ロンドンで開かれた英国の学生らとの交流会で、被爆体験を語る飯田国彦さん(右から2人目)と八幡照子さん(右端)=15日(共同)

 【ロンドン共同】広島の被爆者の八幡照子さん(87)と飯田国彦さん(82)が15日、英国の学生らとロンドンで交流し、被爆の実相を伝えた。被爆から80年。八幡さんらは「過去を教訓に未来を見よう」と強調し、若い世代が「核廃絶に力を入れ、平和を築いていってほしい」と訴えた。

 被爆当時、八幡さんは8歳、飯田さんは3歳だった。飯田さんは「数万の人々が遺骨もなく、白い灰になって吹き飛ばされた」と原爆の破壊力のすさまじさを証言。八幡さんも「男女も分からず、のたうち回って死んでいった」と振り返った。

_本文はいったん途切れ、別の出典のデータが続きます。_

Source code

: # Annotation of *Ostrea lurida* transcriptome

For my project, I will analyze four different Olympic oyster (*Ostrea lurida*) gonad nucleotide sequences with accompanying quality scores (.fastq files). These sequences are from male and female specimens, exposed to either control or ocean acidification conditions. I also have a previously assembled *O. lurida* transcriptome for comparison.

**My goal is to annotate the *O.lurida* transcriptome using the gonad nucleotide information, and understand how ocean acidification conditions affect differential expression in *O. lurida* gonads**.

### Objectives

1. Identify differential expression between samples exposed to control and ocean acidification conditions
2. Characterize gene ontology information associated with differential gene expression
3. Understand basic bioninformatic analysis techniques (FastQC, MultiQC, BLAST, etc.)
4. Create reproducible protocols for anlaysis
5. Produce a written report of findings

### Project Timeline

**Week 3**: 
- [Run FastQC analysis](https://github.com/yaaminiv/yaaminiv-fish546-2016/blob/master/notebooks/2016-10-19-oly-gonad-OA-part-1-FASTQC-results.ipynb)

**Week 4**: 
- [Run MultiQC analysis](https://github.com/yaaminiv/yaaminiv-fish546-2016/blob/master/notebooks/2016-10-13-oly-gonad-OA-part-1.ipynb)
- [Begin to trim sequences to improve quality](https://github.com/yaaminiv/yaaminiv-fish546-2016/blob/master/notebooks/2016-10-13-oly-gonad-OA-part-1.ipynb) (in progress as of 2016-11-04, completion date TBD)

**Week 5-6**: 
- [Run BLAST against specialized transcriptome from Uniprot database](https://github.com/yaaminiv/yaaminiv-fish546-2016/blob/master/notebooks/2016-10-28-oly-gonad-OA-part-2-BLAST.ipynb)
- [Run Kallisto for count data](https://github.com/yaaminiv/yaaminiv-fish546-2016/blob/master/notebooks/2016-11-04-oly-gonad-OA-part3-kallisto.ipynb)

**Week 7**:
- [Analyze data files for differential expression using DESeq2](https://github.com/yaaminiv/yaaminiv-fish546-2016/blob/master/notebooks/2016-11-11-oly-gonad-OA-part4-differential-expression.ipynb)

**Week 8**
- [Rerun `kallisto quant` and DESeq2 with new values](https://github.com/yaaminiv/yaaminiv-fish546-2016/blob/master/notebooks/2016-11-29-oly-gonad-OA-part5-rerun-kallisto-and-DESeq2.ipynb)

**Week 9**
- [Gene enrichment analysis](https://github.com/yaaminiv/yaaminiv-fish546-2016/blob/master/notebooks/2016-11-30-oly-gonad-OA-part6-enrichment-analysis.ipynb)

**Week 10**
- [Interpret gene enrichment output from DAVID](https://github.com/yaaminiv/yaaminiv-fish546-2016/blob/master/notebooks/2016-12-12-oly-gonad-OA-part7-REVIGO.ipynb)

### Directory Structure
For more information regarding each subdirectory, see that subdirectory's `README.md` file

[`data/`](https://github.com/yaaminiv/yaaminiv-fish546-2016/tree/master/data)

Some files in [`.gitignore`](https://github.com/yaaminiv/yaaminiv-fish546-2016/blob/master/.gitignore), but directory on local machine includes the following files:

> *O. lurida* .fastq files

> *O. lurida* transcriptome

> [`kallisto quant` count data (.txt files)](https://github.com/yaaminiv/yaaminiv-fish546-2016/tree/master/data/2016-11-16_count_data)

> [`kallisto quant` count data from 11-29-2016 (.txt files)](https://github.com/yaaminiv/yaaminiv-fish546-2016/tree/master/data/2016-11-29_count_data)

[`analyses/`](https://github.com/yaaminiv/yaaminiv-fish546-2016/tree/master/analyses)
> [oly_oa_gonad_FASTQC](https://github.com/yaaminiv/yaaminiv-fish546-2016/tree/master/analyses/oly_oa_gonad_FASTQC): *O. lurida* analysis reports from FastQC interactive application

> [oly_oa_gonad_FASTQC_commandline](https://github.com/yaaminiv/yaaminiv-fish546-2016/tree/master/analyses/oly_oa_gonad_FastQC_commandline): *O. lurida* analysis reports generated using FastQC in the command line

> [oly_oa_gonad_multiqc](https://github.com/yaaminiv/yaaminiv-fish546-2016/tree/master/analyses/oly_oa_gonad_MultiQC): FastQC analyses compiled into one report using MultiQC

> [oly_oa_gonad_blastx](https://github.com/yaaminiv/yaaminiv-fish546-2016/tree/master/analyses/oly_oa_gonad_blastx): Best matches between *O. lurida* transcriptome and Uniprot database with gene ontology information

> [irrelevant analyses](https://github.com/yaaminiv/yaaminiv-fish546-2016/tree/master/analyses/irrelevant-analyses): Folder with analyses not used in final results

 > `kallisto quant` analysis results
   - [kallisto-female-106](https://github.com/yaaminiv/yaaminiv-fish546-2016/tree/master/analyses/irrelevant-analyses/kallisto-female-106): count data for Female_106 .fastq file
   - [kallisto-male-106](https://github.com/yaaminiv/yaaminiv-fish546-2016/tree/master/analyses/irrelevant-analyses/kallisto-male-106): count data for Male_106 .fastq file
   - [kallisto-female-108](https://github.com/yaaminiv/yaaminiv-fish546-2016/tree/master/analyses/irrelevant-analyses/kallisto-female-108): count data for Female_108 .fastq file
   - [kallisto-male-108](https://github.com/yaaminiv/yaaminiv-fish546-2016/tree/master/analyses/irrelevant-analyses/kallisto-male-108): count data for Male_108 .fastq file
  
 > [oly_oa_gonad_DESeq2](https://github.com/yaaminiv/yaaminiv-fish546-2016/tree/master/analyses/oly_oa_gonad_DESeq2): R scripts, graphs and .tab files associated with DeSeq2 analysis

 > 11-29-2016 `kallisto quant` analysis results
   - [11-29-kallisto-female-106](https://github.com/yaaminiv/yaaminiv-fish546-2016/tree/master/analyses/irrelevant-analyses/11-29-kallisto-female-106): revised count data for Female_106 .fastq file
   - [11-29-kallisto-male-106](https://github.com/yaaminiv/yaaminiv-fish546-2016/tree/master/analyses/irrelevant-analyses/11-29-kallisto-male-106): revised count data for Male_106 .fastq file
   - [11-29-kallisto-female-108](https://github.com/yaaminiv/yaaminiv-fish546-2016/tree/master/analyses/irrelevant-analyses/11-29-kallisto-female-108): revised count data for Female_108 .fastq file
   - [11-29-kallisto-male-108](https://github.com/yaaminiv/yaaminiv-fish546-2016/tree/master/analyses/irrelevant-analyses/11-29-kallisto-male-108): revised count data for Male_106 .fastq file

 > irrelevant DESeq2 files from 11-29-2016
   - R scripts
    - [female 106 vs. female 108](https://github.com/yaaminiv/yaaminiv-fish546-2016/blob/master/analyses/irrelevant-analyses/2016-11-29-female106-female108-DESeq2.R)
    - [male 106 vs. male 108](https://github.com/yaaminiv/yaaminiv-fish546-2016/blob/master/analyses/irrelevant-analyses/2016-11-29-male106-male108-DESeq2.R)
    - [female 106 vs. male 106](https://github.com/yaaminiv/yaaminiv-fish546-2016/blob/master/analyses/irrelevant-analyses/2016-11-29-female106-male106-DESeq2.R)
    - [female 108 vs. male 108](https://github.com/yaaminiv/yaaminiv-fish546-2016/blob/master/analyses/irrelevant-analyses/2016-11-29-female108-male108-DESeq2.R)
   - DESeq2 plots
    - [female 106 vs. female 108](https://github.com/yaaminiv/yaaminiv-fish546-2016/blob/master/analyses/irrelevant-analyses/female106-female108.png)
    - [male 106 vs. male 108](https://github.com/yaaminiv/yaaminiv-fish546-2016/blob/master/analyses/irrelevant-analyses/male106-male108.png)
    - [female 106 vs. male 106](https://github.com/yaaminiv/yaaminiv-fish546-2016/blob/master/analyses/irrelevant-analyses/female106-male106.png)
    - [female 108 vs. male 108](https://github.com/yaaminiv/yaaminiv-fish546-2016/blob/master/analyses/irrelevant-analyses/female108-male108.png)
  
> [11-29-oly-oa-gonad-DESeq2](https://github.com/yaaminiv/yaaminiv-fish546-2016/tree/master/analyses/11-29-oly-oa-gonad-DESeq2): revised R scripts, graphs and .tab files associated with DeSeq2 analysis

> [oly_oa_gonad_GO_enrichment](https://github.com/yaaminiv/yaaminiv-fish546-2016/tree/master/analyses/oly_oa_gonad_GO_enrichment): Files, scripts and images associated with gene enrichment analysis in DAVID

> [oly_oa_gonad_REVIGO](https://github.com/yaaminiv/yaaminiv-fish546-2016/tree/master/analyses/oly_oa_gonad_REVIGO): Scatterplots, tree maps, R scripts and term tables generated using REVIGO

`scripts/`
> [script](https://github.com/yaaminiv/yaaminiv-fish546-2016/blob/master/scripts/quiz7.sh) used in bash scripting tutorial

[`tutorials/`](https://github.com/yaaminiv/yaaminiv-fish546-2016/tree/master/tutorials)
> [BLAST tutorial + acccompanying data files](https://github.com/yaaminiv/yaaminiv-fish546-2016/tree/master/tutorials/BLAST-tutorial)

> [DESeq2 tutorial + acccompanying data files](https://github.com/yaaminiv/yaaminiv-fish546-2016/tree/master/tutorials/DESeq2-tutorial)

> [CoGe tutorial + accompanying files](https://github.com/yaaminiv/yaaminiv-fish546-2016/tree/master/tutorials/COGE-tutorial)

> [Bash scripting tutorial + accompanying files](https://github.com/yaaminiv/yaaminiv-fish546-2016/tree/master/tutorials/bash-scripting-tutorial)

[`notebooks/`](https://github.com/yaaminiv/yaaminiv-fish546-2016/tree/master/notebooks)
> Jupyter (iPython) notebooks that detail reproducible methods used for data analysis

 原爆投下への憎しみはあったが、八幡さんは「負の遺産を教訓に立ち上がり、頑張っている。恨みを希望に変えていきたい」と強調。核軍拡の懸念が膨らむ中「夢を託す子どもたちの未来に核兵器は絶対に使われてはいけない」と訴えた。

 非核保有国の役割について、八幡さんは「市民レベルで核廃絶のうねりをつくり、政府に迫っていかなくてはならない。粘り強い対話が必要」と指摘。飯田さんも「ひたすら平和を求めていくことが大事だ」と語った。